De verdachte heeft zich schuldig gemaakt aan een tweetal insluipingen, telkens met de bedoeling iets van waarde te stelen. Het is hem in één geval ook gelukt een - grote - som geld te stelen. Door aldus te handelen heeft de verdachte aangetoond geen enkel respect te hebben voor de eigendommen van een ander en heeft hij tot schade van anderen voorrang gegeven aan de vervulling van zijn eigen behoeftes. Het hof overweegt daarbij dat de verdachte – met name in het geval van de bewezenverklaarde poging tot diefstal – op brutale wijze ook de privésfeer van de aangever is binnengedrongen aangezien de bedrijfsruimte waar de verdachte zocht naar iets van zijn gading zich naast de woning van aangever bevindt. Feiten als onderhavige zorgen tevens voor gevoelens van onrust en onveiligheid in de samenleving.
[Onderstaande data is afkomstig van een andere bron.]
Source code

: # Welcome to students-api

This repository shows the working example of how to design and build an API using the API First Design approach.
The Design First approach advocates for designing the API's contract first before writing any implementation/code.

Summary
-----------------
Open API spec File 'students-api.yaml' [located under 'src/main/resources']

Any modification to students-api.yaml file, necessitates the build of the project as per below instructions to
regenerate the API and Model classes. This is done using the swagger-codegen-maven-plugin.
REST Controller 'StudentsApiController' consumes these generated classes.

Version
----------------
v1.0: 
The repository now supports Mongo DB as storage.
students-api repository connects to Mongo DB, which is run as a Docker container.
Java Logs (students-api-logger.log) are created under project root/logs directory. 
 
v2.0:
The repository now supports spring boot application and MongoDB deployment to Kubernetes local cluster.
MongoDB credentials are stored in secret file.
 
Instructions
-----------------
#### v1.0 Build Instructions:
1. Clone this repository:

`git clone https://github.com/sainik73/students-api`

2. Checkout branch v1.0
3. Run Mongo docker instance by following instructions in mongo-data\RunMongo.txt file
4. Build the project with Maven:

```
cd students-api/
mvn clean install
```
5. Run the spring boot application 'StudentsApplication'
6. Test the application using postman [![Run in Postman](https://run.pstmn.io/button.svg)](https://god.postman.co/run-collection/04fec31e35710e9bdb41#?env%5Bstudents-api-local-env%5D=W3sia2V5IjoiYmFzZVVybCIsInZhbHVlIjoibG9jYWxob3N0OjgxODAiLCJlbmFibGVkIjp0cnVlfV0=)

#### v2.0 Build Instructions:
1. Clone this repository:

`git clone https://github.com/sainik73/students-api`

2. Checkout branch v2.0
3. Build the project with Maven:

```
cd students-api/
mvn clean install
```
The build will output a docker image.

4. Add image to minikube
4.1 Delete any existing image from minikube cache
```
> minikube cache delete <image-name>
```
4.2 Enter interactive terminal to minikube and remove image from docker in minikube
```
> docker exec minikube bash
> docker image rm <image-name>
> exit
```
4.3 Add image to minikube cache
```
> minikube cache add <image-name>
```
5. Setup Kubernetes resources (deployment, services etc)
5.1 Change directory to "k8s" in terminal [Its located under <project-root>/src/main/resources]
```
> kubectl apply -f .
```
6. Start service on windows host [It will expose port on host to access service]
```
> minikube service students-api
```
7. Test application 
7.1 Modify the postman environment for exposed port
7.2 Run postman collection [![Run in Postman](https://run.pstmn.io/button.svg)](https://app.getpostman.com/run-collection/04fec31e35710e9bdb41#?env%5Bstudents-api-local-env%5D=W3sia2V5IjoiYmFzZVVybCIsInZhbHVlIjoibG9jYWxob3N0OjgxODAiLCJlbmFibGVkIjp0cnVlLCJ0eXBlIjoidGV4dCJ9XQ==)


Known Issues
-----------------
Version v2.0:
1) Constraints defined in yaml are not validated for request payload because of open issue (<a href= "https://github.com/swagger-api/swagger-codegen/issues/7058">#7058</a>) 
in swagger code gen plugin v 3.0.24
In het nadeel van de verdachte heeft het hof acht geslagen op een de verdachte betreffend uittreksel Justitiële Documentatie d.d. 3 december 2019, waaruit blijkt dat de verdachte eerder onherroepelijk is veroordeeld voor het plegen van soortgelijke en andersoortige strafbare feiten.
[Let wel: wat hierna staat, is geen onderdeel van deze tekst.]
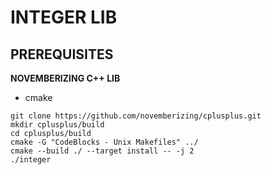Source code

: # INTEGER LIB

## PREREQUISITES

__NOVEMBERIZING C++ LIB__

 - cmake


```
git clone https://github.com/novemberizing/cplusplus.git
mkdir cplusplus/build
cd cplusplus/build
cmake -G "CodeBlocks - Unix Makefiles" ../
cmake --build ./ --target install -- -j 2
./integer
```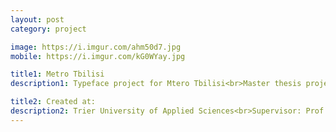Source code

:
 ```yaml
---
layout: post
category: project

image: https://i.imgur.com/ahm50d7.jpg
mobile: https://i.imgur.com/kG0WYay.jpg

title1: Metro Tbilisi
description1: Typeface project for Mtero Tbilisi<br>Master thesis project

title2: Created at:
description2: Trier University of Applied Sciences<br>Supervisor: Prof Andreas Hogan
---
```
Voorts heeft het hof acht geslagen op het de verdachte betreffende reclasseringsadvies d.d. 12 februari 2019, waaruit geen verzachtende omstandigheden zijn gebleken.
De door de advocaat-generaal gevorderde en door de politierechter opgelegde straf doet naar het oordeel van het hof onvoldoende recht aan in het bijzonder de aard en ernst van de feiten.
Het hof is - alles afwegende en mede gelet op de richtlijn van het LOVS (Landelijk Overleg Vakinhoud Strafrecht) - van oordeel dat een geheel onvoorwaardelijke gevangenisstraf van na te melden duur een passende en geboden reactie vormt.
Toepasselijke wettelijke voorschriften
Het hof heeft gelet op de artikelen 45, 57, 63 en 310 van het Wetboek van Strafrecht, zoals zij rechtens gelden dan wel golden.

BESLISSING

Het hof:
Vernietigt het vonnis waarvan beroep en doet opnieuw recht:
Verklaart zoals hiervoor overwogen bewezen dat de verdachte het onder 1 en 2 ten laste gelegde heeft begaan.
Verklaart niet bewezen hetgeen de verdachte meer of anders is ten laste gelegd dan hierboven is bewezen verklaard en spreekt de verdachte daarvan vrij.
Verklaart het onder 1 en 2 bewezen verklaarde strafbaar, kwalificeert dit als hiervoor vermeld en verklaart de verdachte strafbaar.
Veroordeelt de verdachte tot een
gevangenisstrafvoor de duur van
6 (zes) weken.
Beveelt dat de tijd die door de verdachte vóór de tenuitvoerlegging van deze uitspraak in enige in artikel 27, eerste lid, of artikel 27a van het Wetboek van Strafrecht bedoelde vorm van voorarrest is doorgebracht, bij de uitvoering van de opgelegde gevangenisstraf in mindering zal worden gebracht, voor zover die tijd niet reeds op een andere straf in mindering is gebracht.
Dit arrest is gewezen door mr. A.J.M. Kaptein,
mr. D.M. Thierry en mr. B.P. de Boer, in bijzijn van de griffier mr. A.F. Bijl.
Het is uitgesproken op de openbare terechtzitting van het hof van 20 december 2019.
Mr. A.F. Bijl is buiten staat dit arrest mede te ondertekenen.